Data excerpts:
⟨

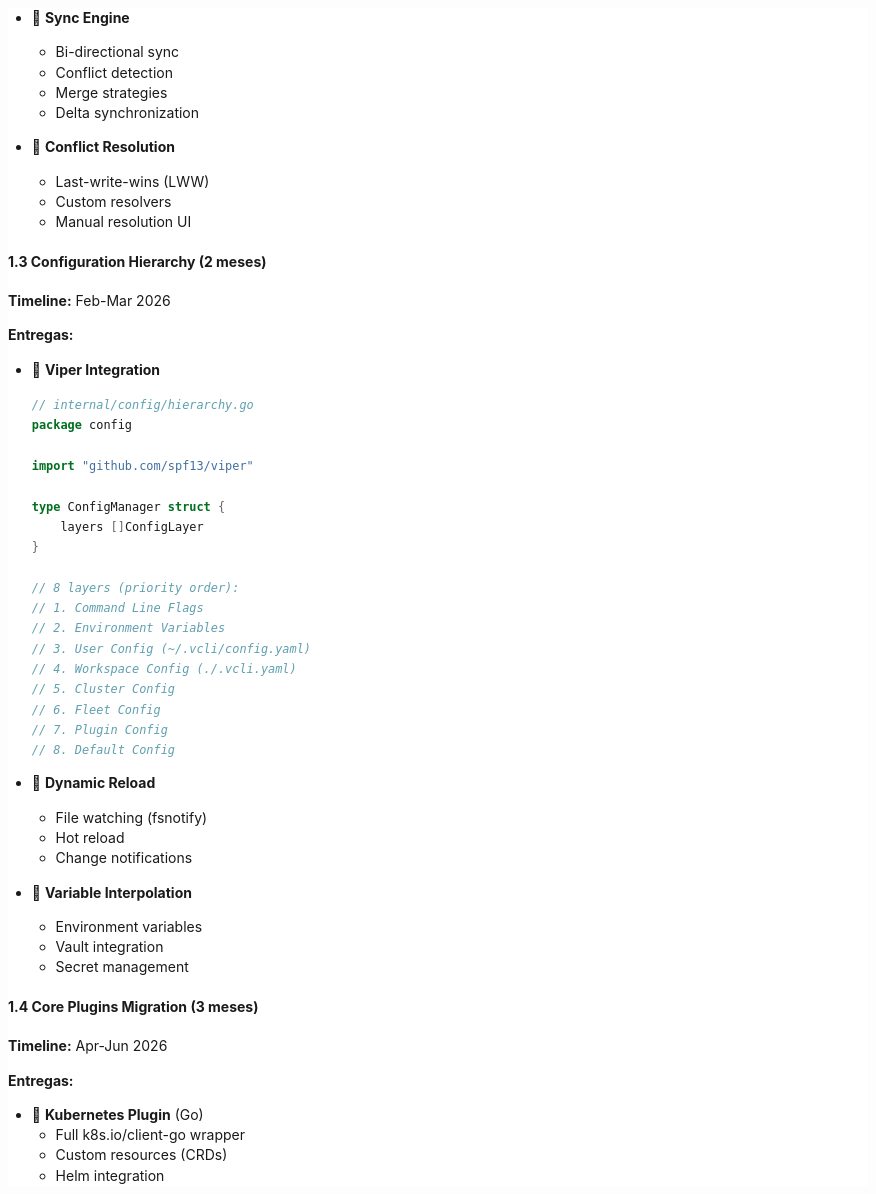- 🔨 **Sync Engine**
  - Bi-directional sync
  - Conflict detection
  - Merge strategies
  - Delta synchronization

- 🔨 **Conflict Resolution**
  - Last-write-wins (LWW)
  - Custom resolvers
  - Manual resolution UI

#### 1.3 Configuration Hierarchy (2 meses)
**Timeline:** Feb-Mar 2026

**Entregas:**
- 🔨 **Viper Integration**
  ```go
  // internal/config/hierarchy.go
  package config

  import "github.com/spf13/viper"

  type ConfigManager struct {
      layers []ConfigLayer
  }

  // 8 layers (priority order):
  // 1. Command Line Flags
  // 2. Environment Variables
  // 3. User Config (~/.vcli/config.yaml)
  // 4. Workspace Config (./.vcli.yaml)
  // 5. Cluster Config
  // 6. Fleet Config
  // 7. Plugin Config
  // 8. Default Config
  ```

- 🔨 **Dynamic Reload**
  - File watching (fsnotify)
  - Hot reload
  - Change notifications

- 🔨 **Variable Interpolation**
  - Environment variables
  - Vault integration
  - Secret management

#### 1.4 Core Plugins Migration (3 meses)
**Timeline:** Apr-Jun 2026

**Entregas:**
- 🔨 **Kubernetes Plugin** (Go)
  - Full k8s.io/client-go wrapper
  - Custom resources (CRDs)
  - Helm integration
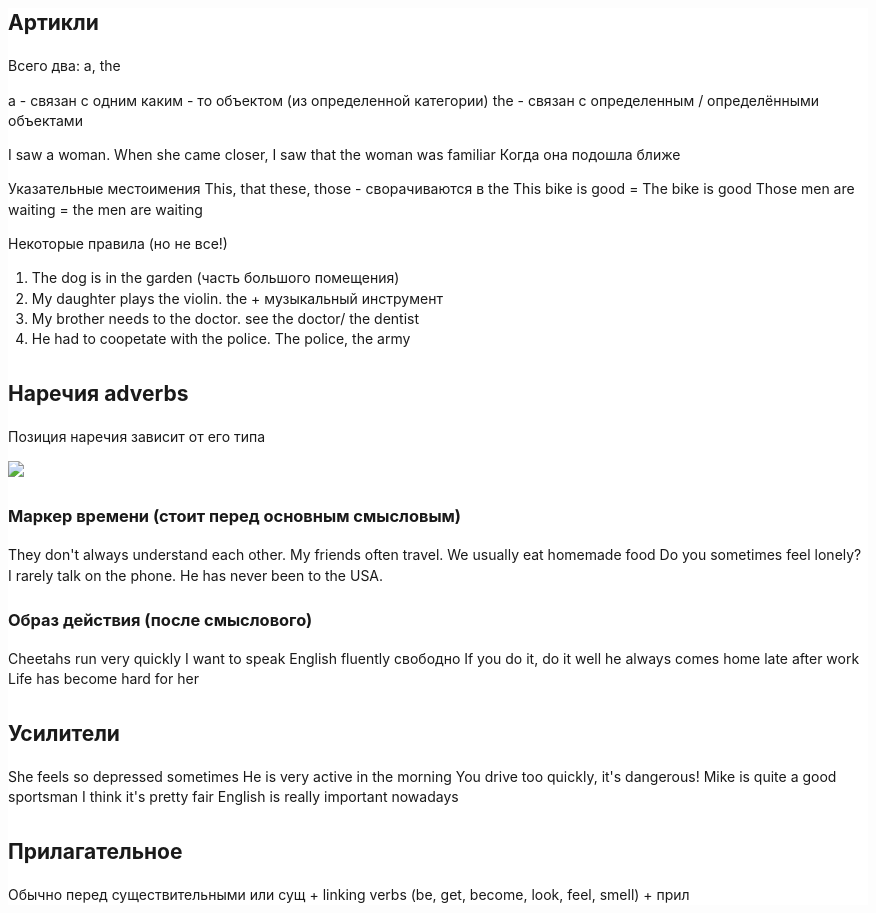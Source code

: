 ## Артикли 

Всего два: a, the

a - связан с одним каким - то объектом (из определенной категории)
the - связан с определенным / определёнными объектами

I saw a woman. When she came closer, I saw that the woman was familiar  Когда она подошла ближе

Указательные местоимения
This, that these, those - сворачиваются в the 
This bike is good = The bike is good
Those men are waiting = the men are waiting

Некоторые правила (но не все!)
1) The dog is in the garden (часть большого помещения)
2) My daughter plays the violin. the + музыкальный инструмент
3) My brother needs to the doctor.  see the doctor/ the dentist 
4) He had to coopetate with the police. The police, the army

## Наречия adverbs
Позиция наречия зависит от его типа

![](наречия.png)


### Маркер времени (стоит перед основным смысловым)

They don't always understand each other.
My friends often travel.
We usually eat homemade food
Do you sometimes feel lonely?
I rarely talk on the phone.
He has never been to the USA.

### Образ действия (после смыслового)
Cheetahs run very quickly
I want to speak English fluently свободно
If you do it, do it well
he always comes home late after work
Life has become hard for her

## Усилители 
She feels so depressed sometimes 
He is very active in the morning
You drive too quickly, it's dangerous!
Mike is quite a good sportsman
I think it's pretty fair
English is really important nowadays 

## Прилагательное
Обычно перед существительными или сущ + linking verbs (be, get, become, look, feel, smell) + прил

⟩

## Task requirements
Provide the count of lines in the data above containing "Custom", and nothing further.

## The completed task
2